Inspired and based on the Empty Cans workshop that started in France in 2004, the Wii Can is a game / installation that uses new technologies and new media in order to break boundaries and connect realities that would not normally meet.
The Empty cans project is a sound and image workshop conceived and given by Lebanese musician and computer programer Tarek Atoui.
Destined to teenagers between 12 and 18 years old, this workshop is about allowing groups of 12 to 16 participants to work on short movies, video clips and video objects where they choose their themes, build their scenarios, film and record the sounds and images they need for it. The originality of the project is that it used a computer game and software especially built for it where through Play Station joysticks the participants can assemble and play their film in live on a public presentation and performance where the film is recorded and then left to the participants.
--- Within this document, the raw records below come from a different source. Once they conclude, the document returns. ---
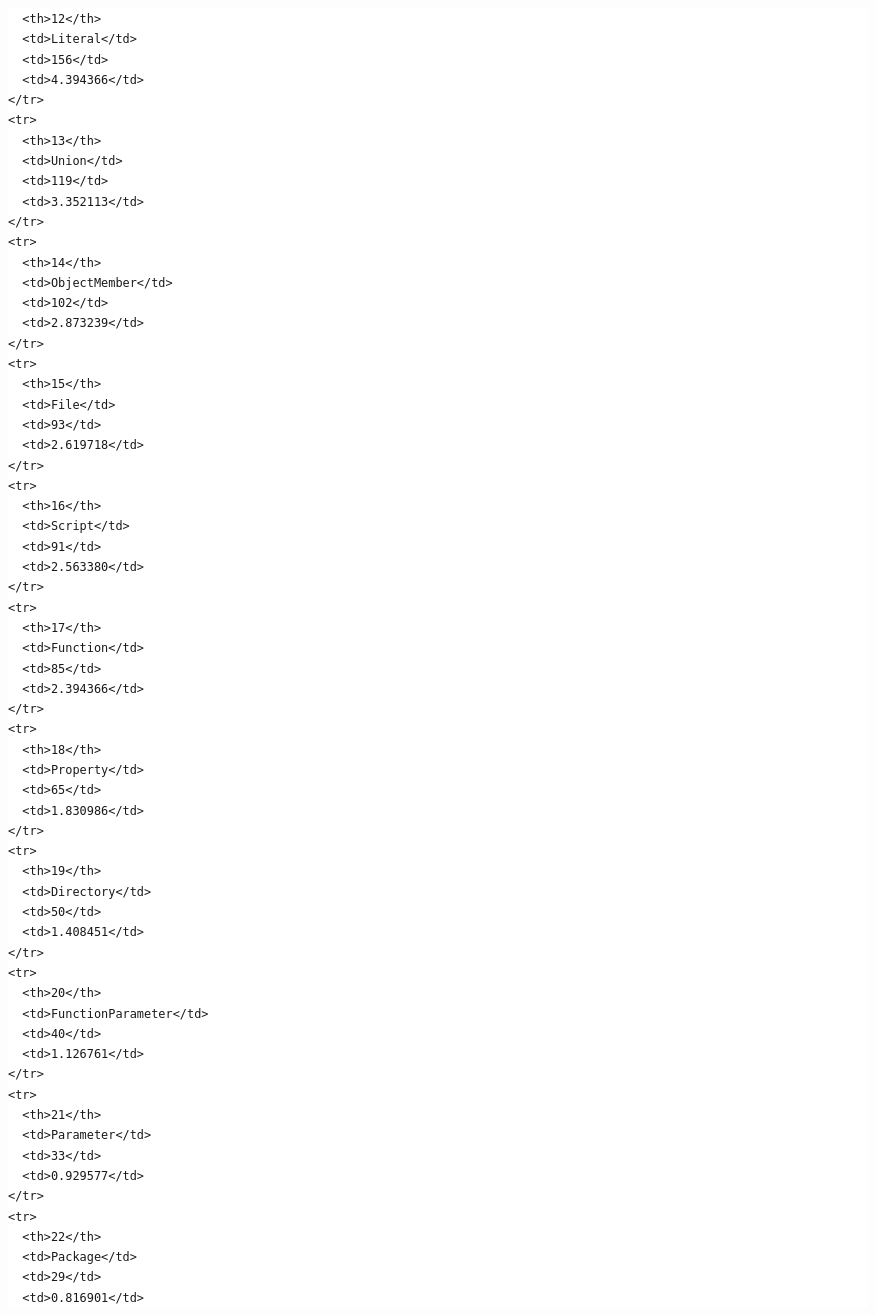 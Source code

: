       <th>12</th>
      <td>Literal</td>
      <td>156</td>
      <td>4.394366</td>
    </tr>
    <tr>
      <th>13</th>
      <td>Union</td>
      <td>119</td>
      <td>3.352113</td>
    </tr>
    <tr>
      <th>14</th>
      <td>ObjectMember</td>
      <td>102</td>
      <td>2.873239</td>
    </tr>
    <tr>
      <th>15</th>
      <td>File</td>
      <td>93</td>
      <td>2.619718</td>
    </tr>
    <tr>
      <th>16</th>
      <td>Script</td>
      <td>91</td>
      <td>2.563380</td>
    </tr>
    <tr>
      <th>17</th>
      <td>Function</td>
      <td>85</td>
      <td>2.394366</td>
    </tr>
    <tr>
      <th>18</th>
      <td>Property</td>
      <td>65</td>
      <td>1.830986</td>
    </tr>
    <tr>
      <th>19</th>
      <td>Directory</td>
      <td>50</td>
      <td>1.408451</td>
    </tr>
    <tr>
      <th>20</th>
      <td>FunctionParameter</td>
      <td>40</td>
      <td>1.126761</td>
    </tr>
    <tr>
      <th>21</th>
      <td>Parameter</td>
      <td>33</td>
      <td>0.929577</td>
    </tr>
    <tr>
      <th>22</th>
      <td>Package</td>
      <td>29</td>
      <td>0.816901</td> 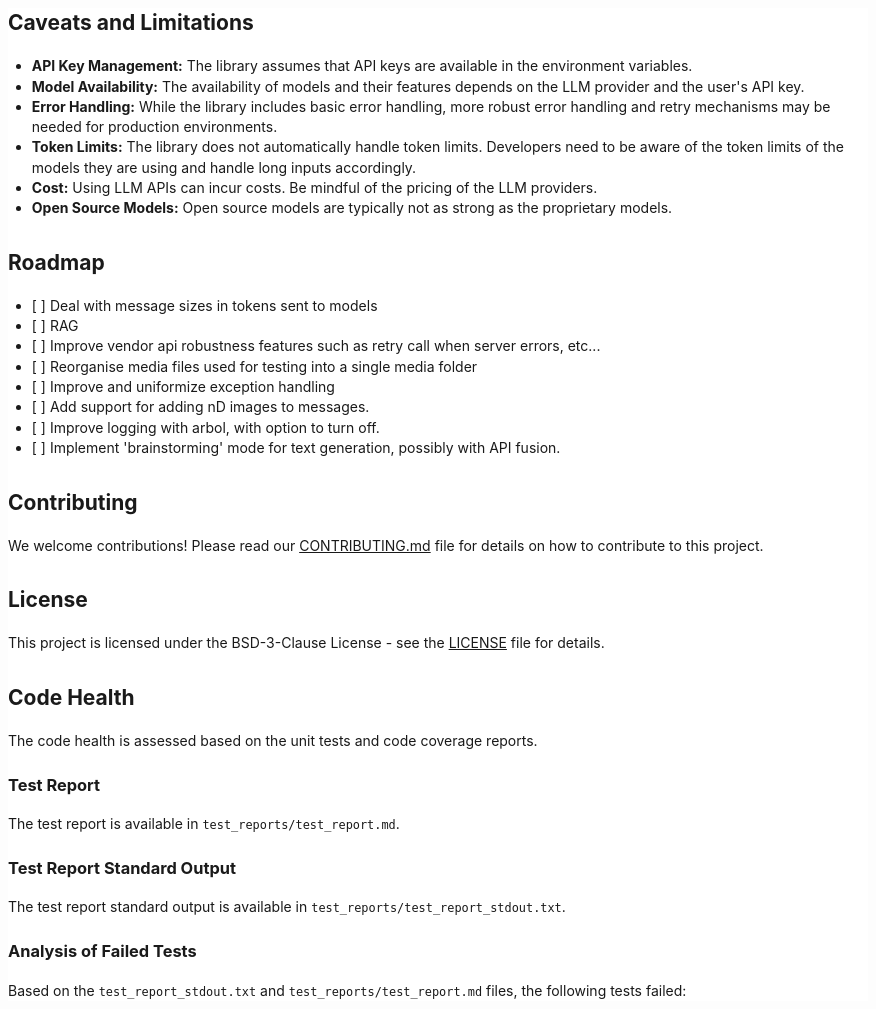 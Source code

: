 ## Caveats and Limitations

*   **API Key Management:** The library assumes that API keys are available in the environment variables.
*   **Model Availability:** The availability of models and their features depends on the LLM provider and the user's API key.
*   **Error Handling:** While the library includes basic error handling, more robust error handling and retry mechanisms may be needed for production environments.
*   **Token Limits:** The library does not automatically handle token limits. Developers need to be aware of the token limits of the models they are using and handle long inputs accordingly.
*   **Cost:** Using LLM APIs can incur costs. Be mindful of the pricing of the LLM providers.
*   **Open Source Models:** Open source models are typically not as strong as the proprietary models.

## Roadmap

*   \[ ] Deal with message sizes in tokens sent to models
*   \[ ] RAG
*   \[ ] Improve vendor api robustness features such as retry call when server errors, etc...
*   \[ ] Reorganise media files used for testing into a single media folder
*   \[ ] Improve and uniformize exception handling
*   \[ ] Add support for adding nD images to messages.
*   \[ ] Improve logging with arbol, with option to turn off.
*   \[ ] Implement 'brainstorming' mode for text generation, possibly with API fusion.

## Contributing

We welcome contributions! Please read our [CONTRIBUTING.md](CONTRIBUTING.md) file for details on how to contribute to this project.

## License

This project is licensed under the BSD-3-Clause License - see the [LICENSE](LICENSE) file for details.

## Code Health

The code health is assessed based on the unit tests and code coverage reports.

### Test Report

The test report is available in `test_reports/test_report.md`.

### Test Report Standard Output

The test report standard output is available in `test_reports/test_report_stdout.txt`.

### Analysis of Failed Tests

Based on the `test_report_stdout.txt` and `test_reports/test_report.md` files, the following tests failed:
After several tours and interventions in cultural summer camps in France in 2005, Atoui carried out his project to Palestinian refugee camps in Lebanon in summer 2006, then in 2007 with the help of the European Cultural Foundation, the Steim studios and the Today’s Art festival, he got to give to the project an international dimension, and do the workshop in Holland, France, Egypt and Lebanon before inviting groups of participants from each country to travel to Holland, work together and open the Today’s Art festival at the Hague on September 2007.
Wii Can is the new version of Empty Cans designed and conceived for the Stranger Festival.
The game is very intuitive and easy. With 4 Nintendo Wii controllers, 4 gamers are invited to play together. 2 persons play music, the two others play image.
The sound controllers allow to play distinct rhythmic and melodic elements and add audio effects to them, the image ones allow to mix and layer videos photos and text.
The audio and images that they will be manipulating are selections of the Empty Cans 2006 and 2007 databases that will get the players to discover stranger environments and realities different then theirs, such as the suburbs of Cairo, Palestinian Refugee camps in Lebanon, political demonstrations in Beirut,…
In a fun and amusing way, one of the objectives of Wii Can is to create sensibility and awareness towards some realities and contexts that strongly mark the Middle East and the region at the moment such as the Palestinian and Iraqi refugee crisis, the Lebanese political situation, the environmental and urban problems of Cairo,…
In order to do so, a camera is permanently filming the players. With the Wii controllers, players have the possibility of incrust their image and mix it with the other video layers already playing.
If they frequently do this, the game will start behaving differently and projecting other faces, photos, sounds and texts that deal and refer to these issues.
On the artistic level, the aim of forming such an audio-visual band is to incite the gamers to play together, to listen to each-other and therefore to respect and acknowledge one another.
Actually, in this game sound and image are tightly linked together. Algorithms of sound and image analysis will allow sound players to control and synchronize image to sound and vice versa whenever one of the players show s selfish or compulsive behavior.
Finally, linking sound and image to each other will also allow the players to start looking at image as something musical and to music as being a character itself in an audio-visual art work.
Technical means and requirements:
The Max / /MSP/Jitter software for programming and running the game.
A recent Macintosh computer or laptop with intel system and blue tooth
A video projector and screen
A digital video camera
4 Nintendo Wii controllers
1 sound system of good quality + amplification (the presence of subwoofers would be great).
Programming the interface and the controllers, re-editing and creating the sound and audio libraries, collecting and working on “educational” text, audio and photo material
21 days of work
This project in supported and co-produced by the Steim studios – Amsterdam that will be offering a work space and technical work facilities over three weeks for the programming and the building of the game, and that have already supported the Empty Cans project in 2007.